(Excerpts from a dataset)
+++

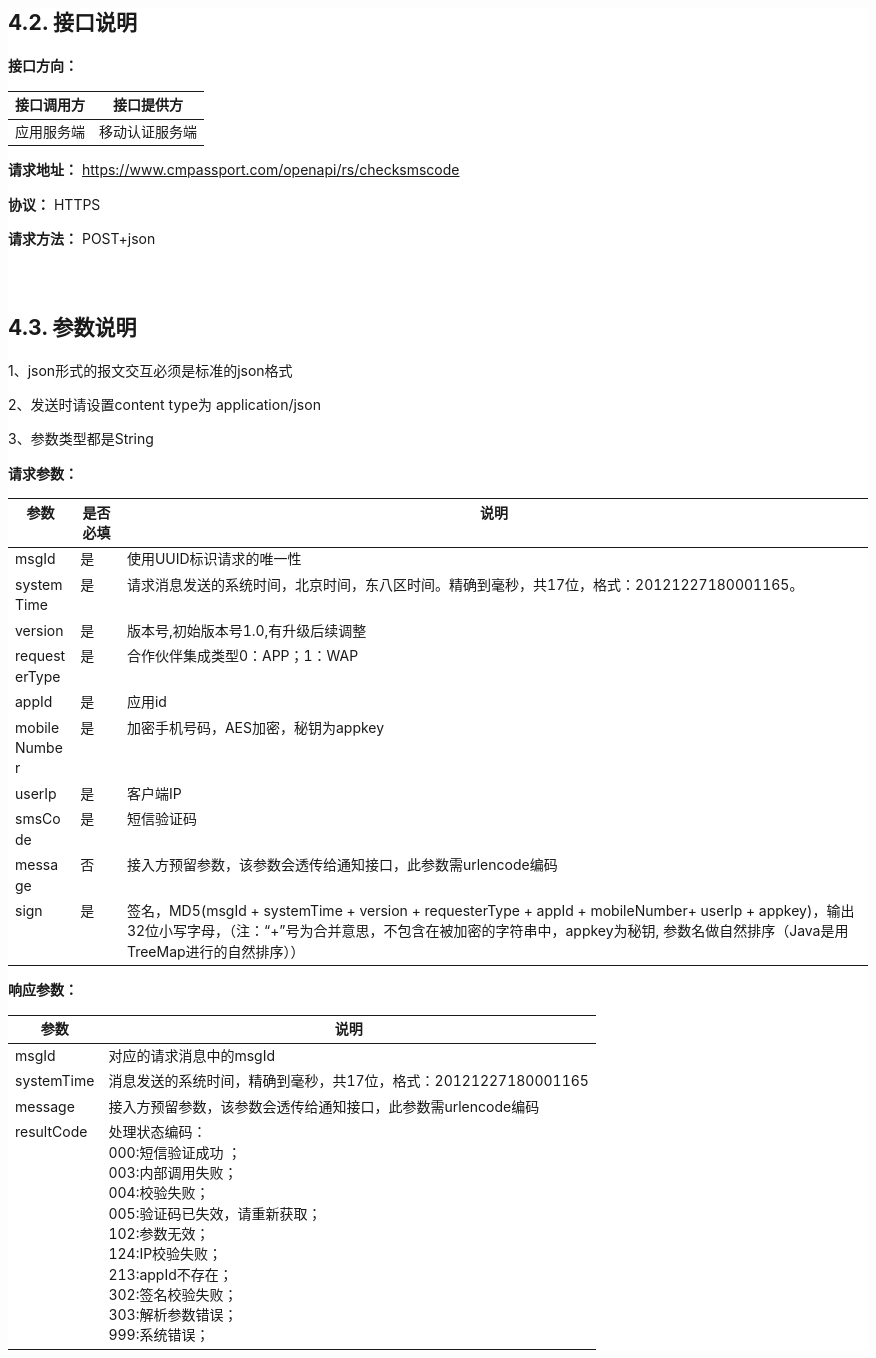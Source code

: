 

## 4.2. 接口说明

**接口方向：**

| 接口调用方 | 接口提供方     |
| ---------- | -------------- |
| 应用服务端 | 移动认证服务端 |

**请求地址：** https://www.cmpassport.com/openapi/rs/checksmscode

**协议：** HTTPS

**请求方法：** POST+json

</br>

## 4.3. 参数说明

1、json形式的报文交互必须是标准的json格式

2、发送时请设置content type为 application/json

3、参数类型都是String

**请求参数：**

| 参数          | 是否必填 | 说明                                                         |
| ------------- | -------- | ------------------------------------------------------------ |
| msgId         | 是       | 使用UUID标识请求的唯一性                                     |
| systemTime    | 是       | 请求消息发送的系统时间，北京时间，东八区时间。精确到毫秒，共17位，格式：20121227180001165。 |
| version       | 是       | 版本号,初始版本号1.0,有升级后续调整                          |
| requesterType | 是       | 合作伙伴集成类型0：APP；1：WAP                               |
| appId         | 是       | 应用id                                                       |
| mobileNumber  | 是       | 加密手机号码，AES加密，秘钥为appkey                          |
| userIp        | 是       | 客户端IP                                                     |
| smsCode       | 是       | 短信验证码                                                   |
| message       | 否       | 接入方预留参数，该参数会透传给通知接口，此参数需urlencode编码 |
| sign          | 是       | 签名，MD5(msgId + systemTime + version + requesterType + appId + mobileNumber+ userIp + appkey)，输出32位小写字母，（注：“+”号为合并意思，不包含在被加密的字符串中，appkey为秘钥,   参数名做自然排序（Java是用TreeMap进行的自然排序）） |

**响应参数：**

| 参数       | 说明                                                         |
| ---------- | ------------------------------------------------------------ |
| msgId      | 对应的请求消息中的msgId                                      |
| systemTime | 消息发送的系统时间，精确到毫秒，共17位，格式：20121227180001165 |
| message    | 接入方预留参数，该参数会透传给通知接口，此参数需urlencode编码 |
| resultCode | 处理状态编码：</br>000:短信验证成功 ；</br>003:内部调用失败；</br>004:校验失败；</br>005:验证码已失效，请重新获取；</br>102:参数无效；</br>124:IP校验失败；</br>213:appId不存在；</br>302:签名校验失败；</br>303:解析参数错误；</br>999:系统错误； |
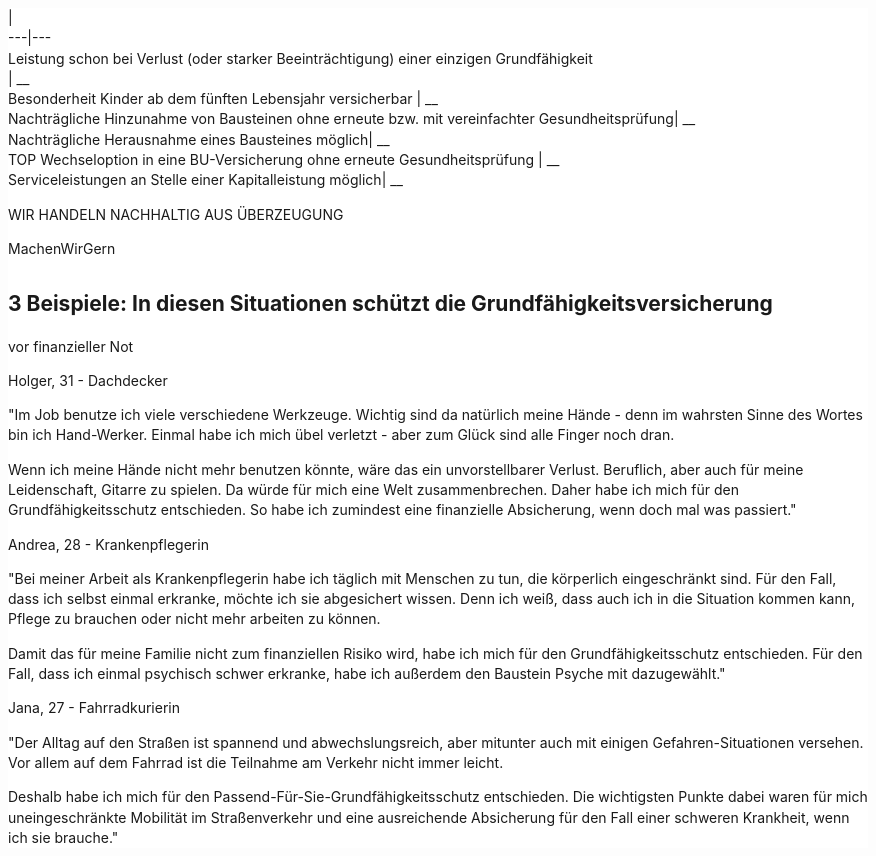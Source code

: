 |  
---|---  
Leistung schon bei Verlust (oder starker Beeinträchtigung) einer einzigen
Grundfähigkeit  
| __  
Besonderheit Kinder ab dem fünften Lebensjahr versicherbar | __  
Nachträgliche Hinzunahme von Bausteinen ohne erneute bzw. mit vereinfachter
Gesundheitsprüfung|  __  
Nachträgliche Herausnahme eines Bausteines möglich|  __  
TOP Wechseloption in eine BU-Versicherung ohne erneute Gesundheitsprüfung | __  
Serviceleistungen an Stelle einer Kapitalleistung möglich|  __  
  
WIR HANDELN NACHHALTIG AUS ÜBERZEUGUNG

MachenWirGern

## 3 Beispiele: In diesen Situationen schützt die Grundfähigkeitsversicherung
vor finanzieller Not

Holger, 31 - Dachdecker

"Im Job benutze ich viele verschiedene Werkzeuge. Wichtig sind da natürlich
meine Hände - denn im wahrsten Sinne des Wortes bin ich Hand-Werker. Einmal
habe ich mich übel verletzt - aber zum Glück sind alle Finger noch dran.

Wenn ich meine Hände nicht mehr benutzen könnte, wäre das ein unvorstellbarer
Verlust. Beruflich, aber auch für meine Leidenschaft, Gitarre zu spielen. Da
würde für mich eine Welt zusammenbrechen. Daher habe ich mich für den
Grundfähigkeitsschutz entschieden. So habe ich zumindest eine finanzielle
Absicherung, wenn doch mal was passiert."

Andrea, 28 - Krankenpflegerin

"Bei meiner Arbeit als Krankenpflegerin habe ich täglich mit Menschen zu tun,
die körperlich eingeschränkt sind. Für den Fall, dass ich selbst einmal
erkranke, möchte ich sie abgesichert wissen. Denn ich weiß, dass auch ich in
die Situation kommen kann, Pflege zu brauchen oder nicht mehr arbeiten zu
können.

Damit das für meine Familie nicht zum finanziellen Risiko wird, habe ich mich
für den Grundfähigkeitsschutz entschieden. Für den Fall, dass ich einmal
psychisch schwer erkranke, habe ich außerdem den Baustein Psyche mit
dazugewählt."

Jana, 27 - Fahrradkurierin

"Der Alltag auf den Straßen ist spannend und abwechslungsreich, aber mitunter
auch mit einigen Gefahren-Situationen versehen. Vor allem auf dem Fahrrad ist
die Teilnahme am Verkehr nicht immer leicht.

Deshalb habe ich mich für den Passend-Für-Sie-Grundfähigkeitsschutz
entschieden. Die wichtigsten Punkte dabei waren für mich uneingeschränkte
Mobilität im Straßenverkehr und eine ausreichende Absicherung für den Fall
einer schweren Krankheit, wenn ich sie brauche."
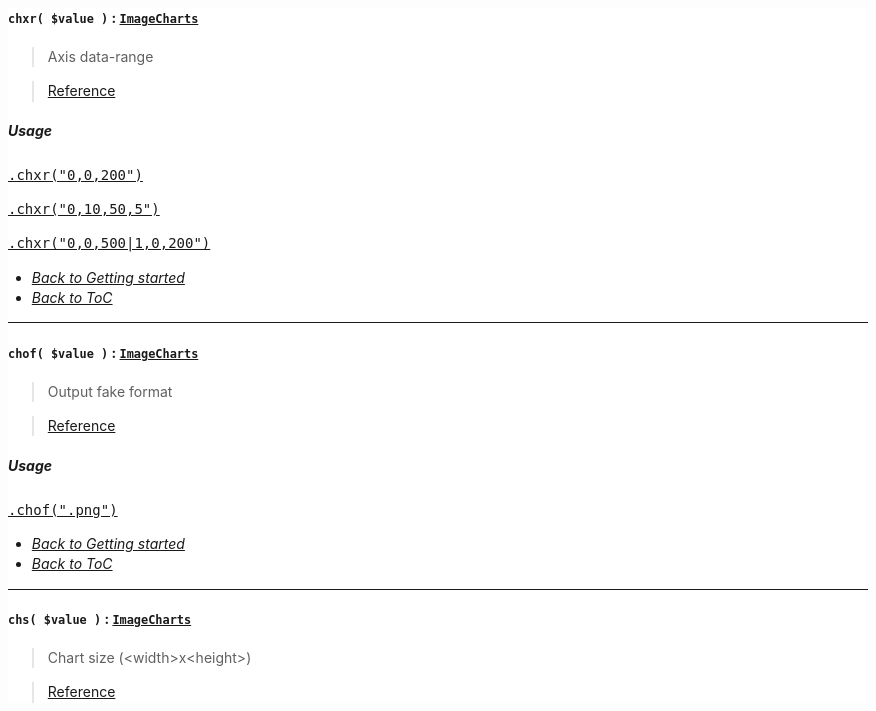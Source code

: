 <a name="chxr"></a>
#### `chxr( $value )` : [`ImageCharts`](#constructor)

> Axis data-range

> [Reference](https://documentation.image-charts.com/reference/chart-axis/#axis-range)



##### Usage

<a href="https://editor.image-charts.com/#https:/image-charts.com/chart?chd=a%3A30010%2C-30000%2C50000%2C80000%2C20000&chdl=Income&chf=b0%2Clg%2C90%2CEA469EFF%2C1%2C03A9F47C%2C0.4&chl=2014%7C2015%7C2016%7C2017%7C2018&chs=700x300&cht=bvs&chxt=y&chxr=0%2C0%2C200" target="_blank"><pre>.chxr("0,0,200")</pre></a>
<a href="https://editor.image-charts.com/#https:/image-charts.com/chart?chd=a%3A30010%2C-30000%2C50000%2C80000%2C20000&chdl=Income&chf=b0%2Clg%2C90%2CEA469EFF%2C1%2C03A9F47C%2C0.4&chl=2014%7C2015%7C2016%7C2017%7C2018&chs=700x300&cht=bvs&chxt=y&chxr=0%2C10%2C50%2C5" target="_blank"><pre>.chxr("0,10,50,5")</pre></a>
<a href="https://editor.image-charts.com/#https:/image-charts.com/chart?chd=a%3A30010%2C-30000%2C50000%2C80000%2C20000&chdl=Income&chf=b0%2Clg%2C90%2CEA469EFF%2C1%2C03A9F47C%2C0.4&chl=2014%7C2015%7C2016%7C2017%7C2018&chs=700x300&cht=bvs&chxt=y&chxr=0%2C0%2C500%7C1%2C0%2C200" target="_blank"><pre>.chxr("0,0,500|1,0,200")</pre></a>

- _[Back to Getting started](#getting-started)_
- _[Back to ToC](#table-of-contents)_



----------------------------------------------------------------------------------------------

<a name="chof"></a>
#### `chof( $value )` : [`ImageCharts`](#constructor)

> Output fake format

> [Reference](https://documentation.image-charts.com/reference/output-format/)



##### Usage

<a href="https://editor.image-charts.com/#https:/image-charts.com/chart?chd=a%3A30010%2C-30000%2C50000%2C80000%2C20000&chdl=Income&chf=b0%2Clg%2C90%2CEA469EFF%2C1%2C03A9F47C%2C0.4&chl=2014%7C2015%7C2016%7C2017%7C2018&chs=700x300&cht=bvs&chxt=y&chof=.png" target="_blank"><pre>.chof(".png")</pre></a>

- _[Back to Getting started](#getting-started)_
- _[Back to ToC](#table-of-contents)_



----------------------------------------------------------------------------------------------

<a name="chs"></a>
#### `chs( $value )` : [`ImageCharts`](#constructor)

> Chart size (&lt;width&gt;x&lt;height&gt;)

> [Reference](https://documentation.image-charts.com/reference/chart-size/)
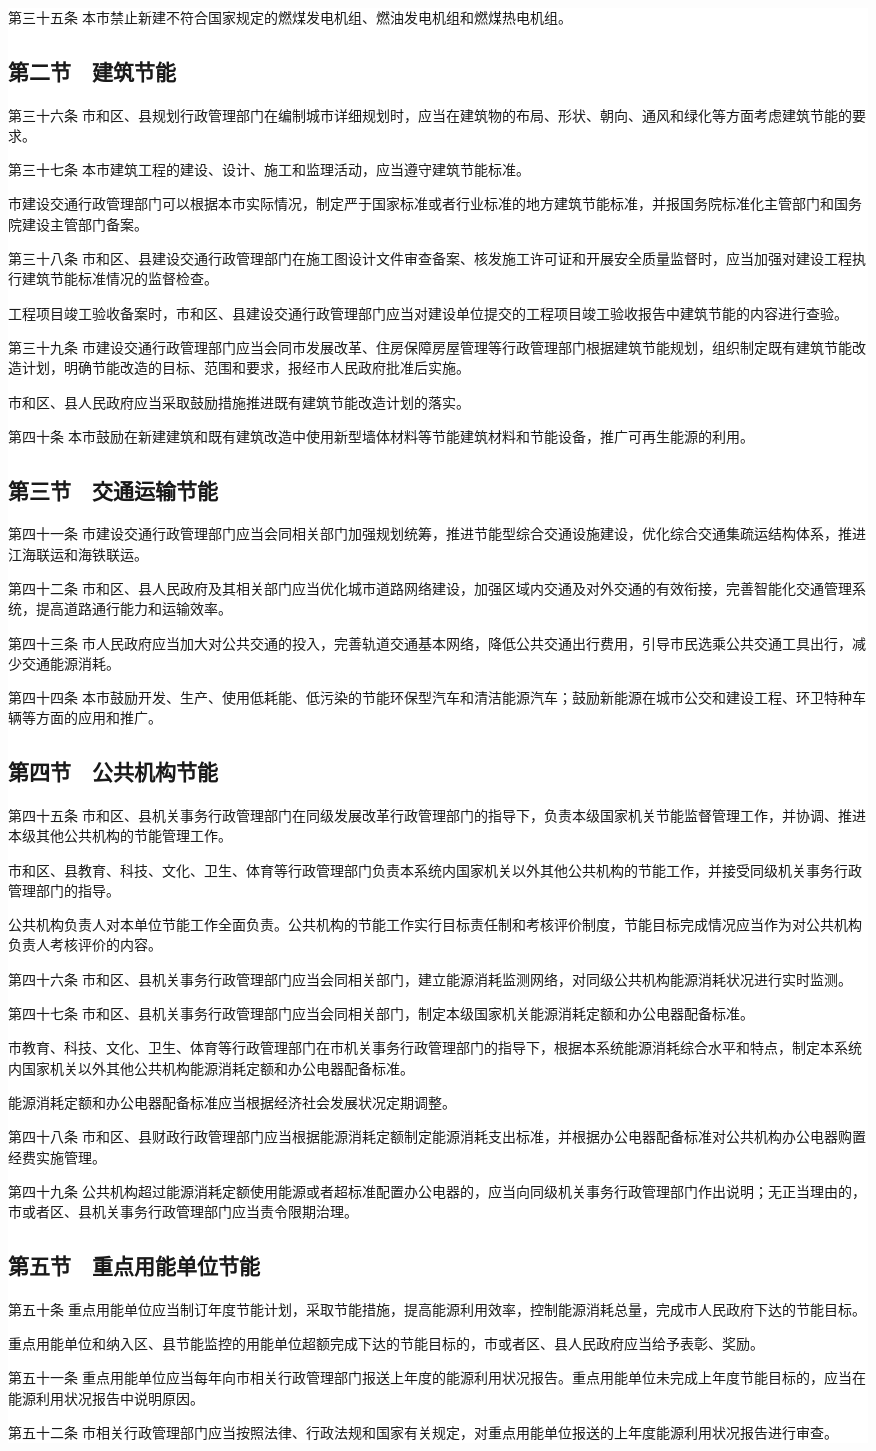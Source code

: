 第三十五条 本市禁止新建不符合国家规定的燃煤发电机组、燃油发电机组和燃煤热电机组。

## 第二节　建筑节能

第三十六条 市和区、县规划行政管理部门在编制城市详细规划时，应当在建筑物的布局、形状、朝向、通风和绿化等方面考虑建筑节能的要求。

第三十七条 本市建筑工程的建设、设计、施工和监理活动，应当遵守建筑节能标准。

市建设交通行政管理部门可以根据本市实际情况，制定严于国家标准或者行业标准的地方建筑节能标准，并报国务院标准化主管部门和国务院建设主管部门备案。

第三十八条 市和区、县建设交通行政管理部门在施工图设计文件审查备案、核发施工许可证和开展安全质量监督时，应当加强对建设工程执行建筑节能标准情况的监督检查。

工程项目竣工验收备案时，市和区、县建设交通行政管理部门应当对建设单位提交的工程项目竣工验收报告中建筑节能的内容进行查验。

第三十九条 市建设交通行政管理部门应当会同市发展改革、住房保障房屋管理等行政管理部门根据建筑节能规划，组织制定既有建筑节能改造计划，明确节能改造的目标、范围和要求，报经市人民政府批准后实施。

市和区、县人民政府应当采取鼓励措施推进既有建筑节能改造计划的落实。

第四十条 本市鼓励在新建建筑和既有建筑改造中使用新型墙体材料等节能建筑材料和节能设备，推广可再生能源的利用。

## 第三节　交通运输节能

第四十一条 市建设交通行政管理部门应当会同相关部门加强规划统筹，推进节能型综合交通设施建设，优化综合交通集疏运结构体系，推进江海联运和海铁联运。

第四十二条 市和区、县人民政府及其相关部门应当优化城市道路网络建设，加强区域内交通及对外交通的有效衔接，完善智能化交通管理系统，提高道路通行能力和运输效率。

第四十三条 市人民政府应当加大对公共交通的投入，完善轨道交通基本网络，降低公共交通出行费用，引导市民选乘公共交通工具出行，减少交通能源消耗。

第四十四条 本市鼓励开发、生产、使用低耗能、低污染的节能环保型汽车和清洁能源汽车；鼓励新能源在城市公交和建设工程、环卫特种车辆等方面的应用和推广。

## 第四节　公共机构节能

第四十五条 市和区、县机关事务行政管理部门在同级发展改革行政管理部门的指导下，负责本级国家机关节能监督管理工作，并协调、推进本级其他公共机构的节能管理工作。

市和区、县教育、科技、文化、卫生、体育等行政管理部门负责本系统内国家机关以外其他公共机构的节能工作，并接受同级机关事务行政管理部门的指导。

公共机构负责人对本单位节能工作全面负责。公共机构的节能工作实行目标责任制和考核评价制度，节能目标完成情况应当作为对公共机构负责人考核评价的内容。

第四十六条 市和区、县机关事务行政管理部门应当会同相关部门，建立能源消耗监测网络，对同级公共机构能源消耗状况进行实时监测。

第四十七条 市和区、县机关事务行政管理部门应当会同相关部门，制定本级国家机关能源消耗定额和办公电器配备标准。

市教育、科技、文化、卫生、体育等行政管理部门在市机关事务行政管理部门的指导下，根据本系统能源消耗综合水平和特点，制定本系统内国家机关以外其他公共机构能源消耗定额和办公电器配备标准。

能源消耗定额和办公电器配备标准应当根据经济社会发展状况定期调整。

第四十八条 市和区、县财政行政管理部门应当根据能源消耗定额制定能源消耗支出标准，并根据办公电器配备标准对公共机构办公电器购置经费实施管理。

第四十九条 公共机构超过能源消耗定额使用能源或者超标准配置办公电器的，应当向同级机关事务行政管理部门作出说明；无正当理由的，市或者区、县机关事务行政管理部门应当责令限期治理。

## 第五节　重点用能单位节能

第五十条 重点用能单位应当制订年度节能计划，采取节能措施，提高能源利用效率，控制能源消耗总量，完成市人民政府下达的节能目标。

重点用能单位和纳入区、县节能监控的用能单位超额完成下达的节能目标的，市或者区、县人民政府应当给予表彰、奖励。

第五十一条 重点用能单位应当每年向市相关行政管理部门报送上年度的能源利用状况报告。重点用能单位未完成上年度节能目标的，应当在能源利用状况报告中说明原因。

第五十二条 市相关行政管理部门应当按照法律、行政法规和国家有关规定，对重点用能单位报送的上年度能源利用状况报告进行审查。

+++

WHAT TO DO:
From the records above, transcribe exactly the run of lines that opens with the line holding "sind da natürlich" and closes with the line holding "Wenn ich meine", both included.

SOLUTION TO THIS PROBLEM:
"Im Job benutze ich viele verschiedene Werkzeuge. Wichtig sind da natürlich
meine Hände - denn im wahrsten Sinne des Wortes bin ich Hand-Werker. Einmal
habe ich mich übel verletzt - aber zum Glück sind alle Finger noch dran.

Wenn ich meine Hände nicht mehr benutzen könnte, wäre das ein unvorstellbarer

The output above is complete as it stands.